The useful claim is narrow: Samuel has built and broken evaluation/control surfaces for agent workflows, and he knows where eval evidence can lie.

Safe to claim

Local tools, docs, run artifacts, dashboards, and evaluation loops exist. They show repeated contact with agent failure modes: drift, weak verification, invalid comparisons, scope creep, and missing human ownership.

Not claimed

This is not third-party audited performance, not customer ROI data, not a public benchmark, and not a guarantee of safe autonomous agents. It is technical proof of method formation.

Primary cases

Three attempts to make agent work measurable and owned.

Each case is framed by the same question: what did the project reveal about trusting agents in real technical workflows?

Case 01 / AgentArena

Coding agents became task contracts, stored runs, and isolated judgments.

AgentArena explored the gap between an agent saying it completed a task and a buyer being able to compare the result. It used task YAMLs, adapters, local run storage, cost tracking, diff/trajectory metrics, and judge-side verification to make agent behavior inspectable.

Local DB snapshot 166 runs
Task bank 9 tasks
Agent records 37 agents
Claim boundary

Do not call this a public benchmark or quote a clean success rate. The DB schema evolved and old status fields disagree with stored metric JSON.

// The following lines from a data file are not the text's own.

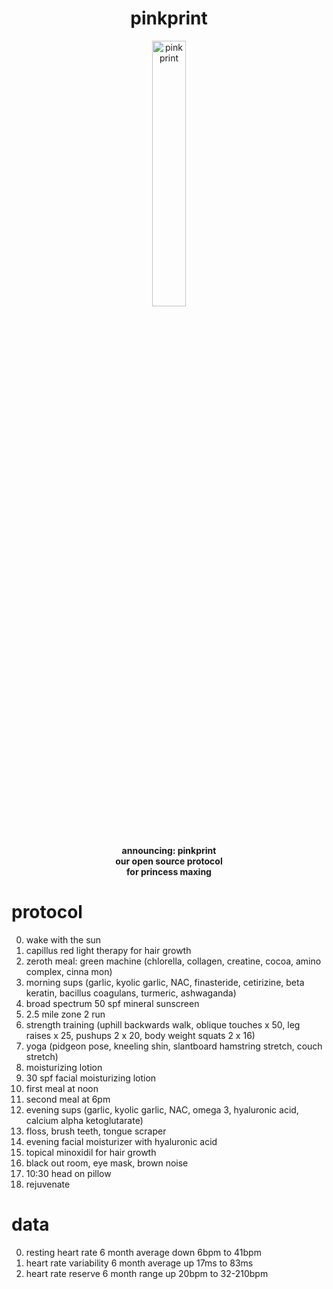 <h1 style="text-align:center;">pinkprint</h1>
<p align="center">
  <img src="https://github.com/jaderiverstokes/pinkprint/assets/9206704/860f8b71-97f9-4602-9237-1f19ef29cc4a" alt="pink print" style="width:33%;"><br/>
  <b>announcing: pinkprint<br/>
  our open source protocol<br/>
  for princess maxing<br/></b>
</p>

# protocol

0. wake with the sun
0. capillus red light therapy for hair growth
0. zeroth meal: green machine (chlorella, collagen, creatine, cocoa, amino complex, cinna
mon)
0. morning sups (garlic, kyolic garlic, NAC, finasteride, cetirizine, beta keratin, bacillus coagulans, turmeric, ashwaganda)
0. broad spectrum 50 spf mineral sunscreen
0. 2.5 mile zone 2 run
0. strength training (uphill backwards walk, oblique touches x 50, leg raises x 25, pushups 2 x 20, body weight squats 2 x 16)
0. yoga (pidgeon pose, kneeling shin, slantboard hamstring stretch, couch stretch)
0. moisturizing lotion
0. 30 spf facial moisturizing lotion
0. first meal at noon
0. second meal at 6pm
0. evening sups (garlic, kyolic garlic, NAC, omega 3, hyaluronic acid, calcium alpha ketoglutarate)
0. floss, brush teeth, tongue scraper
0. evening facial moisturizer with hyaluronic acid
0. topical minoxidil for hair growth
0. black out room, eye mask, brown noise
0. 10:30 head on pillow
0. rejuvenate

# data

0. resting heart rate 6 month average down 6bpm to 41bpm
0. heart rate variability 6 month average up 17ms to 83ms
0. heart rate reserve 6 month range up 20bpm to 32-210bpm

AgentArena architecture screenshot
Case 02 / First Real Harness Evaluation

The strongest result was that the eval refused to overclaim.

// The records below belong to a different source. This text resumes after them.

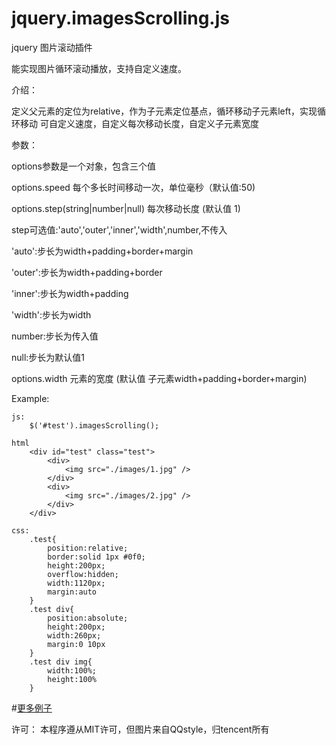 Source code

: jquery.imagesScrolling.js
=========================

jquery 图片滚动插件

能实现图片循环滚动播放，支持自定义速度。

介绍：

  定义父元素的定位为relative，作为子元素定位基点，循环移动子元素left，实现循环移动
 可自定义速度，自定义每次移动长度，自定义子元素宽度
 
参数：

 options参数是一个对象，包含三个值
 
options.speed 每个多长时间移动一次，单位毫秒（默认值:50)

options.step(string|number|null) 每次移动长度 (默认值 1)

  step可选值:'auto','outer','inner','width',number,不传入
  
  'auto':步长为width+padding+border+margin
  
  'outer':步长为width+padding+border
  
  'inner':步长为width+padding
  
  'width':步长为width
  
  number:步长为传入值
  
  null:步长为默认值1
  
options.width 元素的宽度 (默认值 子元素width+padding+border+margin)

Example:

	js:
		$('#test').imagesScrolling();
	
	html
		<div id="test" class="test">
			<div>
				<img src="./images/1.jpg" />
		    </div>
		    <div>
				<img src="./images/2.jpg" />
		    </div>
		</div>
	
	css:
		.test{
			position:relative;
			border:solid 1px #0f0;
			height:200px;
			overflow:hidden;
			width:1120px;
			margin:auto
		}
		.test div{
			position:absolute;
			height:200px;
			width:260px;
			margin:0 10px
		}
		.test div img{
			width:100%;
			height:100%
		}
		
#[更多例子](http://yanhaijing.github.io/jquery.imagesScrolling.js/example/demo.html)
		
许可：
 本程序遵从MIT许可，但图片来自QQstyle，归tencent所有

This Aider plus SWE-bench Lite harness tested whether small Markdown policy changes could measurably change coding-agent behavior. It produced run artifacts, summaries, a local DB, a cockpit, and the important negative result: many runs were not valid evidence.

Run records 102 runs
Valid hard metrics 19 runs
Validity blocker 80 zero-test rows
Claim boundary

Do not claim the Karpathy-style policy won or that GPT-5.5 was fairly compared. The honest proof is the validity gate: bad evidence did not become a conclusion.

First Real Harness Evaluation dashboard screenshot
Case 03 / Sidecar-NG

A small hook beat the fantasy of a giant watcher.

Sidecar-NG wrapped Claude Code with prompt-time policy, mode-specific context injection, deterministic PreTool safety gates, and local eval artifacts. The lesson was precise: bounded hooks plus eval loops are more useful than a large observer system that cannot prove it helped.

Prompt eval 37 prompts
Internal accuracy 97.3%
Safety gate eval 44 / 44
Claim boundary

Publish as an internal local eval only. Do not claim production monitoring, guaranteed safety, or independent benchmark performance.

Sidecar-NG skill router screenshot

Supporting evidence

The surrounding work shows the same control instinct.

These are not primary proof cards. They are useful because they show how the same HAI logic appears in telemetry, handoff contracts, prompt compilation, evidence rules, and private eval loops.

HarnessEcosystem

A telemetry and harness-comparison surface for making token pressure, scope discipline, and model-vs-harness confusion visible. Good supporting proof for evidence boundaries; not a controlled performance benchmark.

MultiHarnessStudio

A spec-first contract spine for traceable handoffs: task, routing, execution, artifacts, events, and evals modeled as shared objects. Useful proof of architecture thinking; not a shipped runtime.

MetaMetaMeta

The evidence-discipline layer behind the work: claims need scope, baseline, intervention, measurement, artifacts, falsifiers, transfer limits, and a next clean test. Strong proof of method governance; private notes and raw databases stay out.

PromptBoost

A prompt-compiler and eval layer that turns raw intent into harness- and model-aware task specs with boundaries, verification gates, and no-new-facts checks. Strong proof of control before orchestration; not proof that prompts universally improve model output.

WerBinIch

A small visible eval harness for prompt iteration: fixed task set, player/referee prompts, run metadata, warning taxonomy, summaries, and human-gated comparison. Useful as private mechanics proof; transcripts and personal/self-analysis material are not public evidence.

Customer transfer

The value is not the harness. It is the judgment to know what can be trusted.

If your team is adding agents to coding, operations, research, or internal workflows, the hard part is often not output. It is knowing which run counts, which claim is valid, where the human must approve, and where the system is drifting.